ACTION ITEM. Identify each line in the records below that contains the word "Resource", and copy it.

WORKING DATA.
════════════════════

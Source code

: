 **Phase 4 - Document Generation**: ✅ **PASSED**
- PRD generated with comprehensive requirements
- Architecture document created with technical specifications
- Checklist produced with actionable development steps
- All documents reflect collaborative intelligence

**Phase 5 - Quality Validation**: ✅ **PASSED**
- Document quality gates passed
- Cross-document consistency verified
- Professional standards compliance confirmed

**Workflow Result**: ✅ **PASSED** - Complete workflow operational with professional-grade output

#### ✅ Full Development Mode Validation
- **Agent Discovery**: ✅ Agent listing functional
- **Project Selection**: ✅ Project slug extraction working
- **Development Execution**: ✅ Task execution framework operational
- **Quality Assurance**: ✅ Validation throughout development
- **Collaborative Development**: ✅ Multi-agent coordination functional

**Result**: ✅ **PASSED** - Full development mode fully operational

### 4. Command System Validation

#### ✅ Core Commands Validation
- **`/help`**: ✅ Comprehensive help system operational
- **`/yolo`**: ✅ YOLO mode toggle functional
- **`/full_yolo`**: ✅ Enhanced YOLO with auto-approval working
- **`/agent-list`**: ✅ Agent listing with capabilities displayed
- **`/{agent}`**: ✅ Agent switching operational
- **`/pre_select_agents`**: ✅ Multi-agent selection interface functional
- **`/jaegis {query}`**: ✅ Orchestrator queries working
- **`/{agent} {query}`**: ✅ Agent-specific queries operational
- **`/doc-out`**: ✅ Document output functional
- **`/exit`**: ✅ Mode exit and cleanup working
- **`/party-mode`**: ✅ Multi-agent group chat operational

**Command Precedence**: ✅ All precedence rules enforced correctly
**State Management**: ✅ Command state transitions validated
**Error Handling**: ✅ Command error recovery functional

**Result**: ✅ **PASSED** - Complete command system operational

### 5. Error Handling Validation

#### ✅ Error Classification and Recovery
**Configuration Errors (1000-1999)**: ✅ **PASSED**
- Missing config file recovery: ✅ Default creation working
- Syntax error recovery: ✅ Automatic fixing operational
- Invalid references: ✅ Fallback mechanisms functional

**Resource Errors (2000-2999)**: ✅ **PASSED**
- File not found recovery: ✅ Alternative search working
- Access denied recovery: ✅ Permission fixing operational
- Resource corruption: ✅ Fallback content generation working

════════════════════

ANSWER TO THIS PROBLEM.
**Resource Errors (2000-2999)**: ✅ **PASSED**
- Resource corruption: ✅ Fallback content generation working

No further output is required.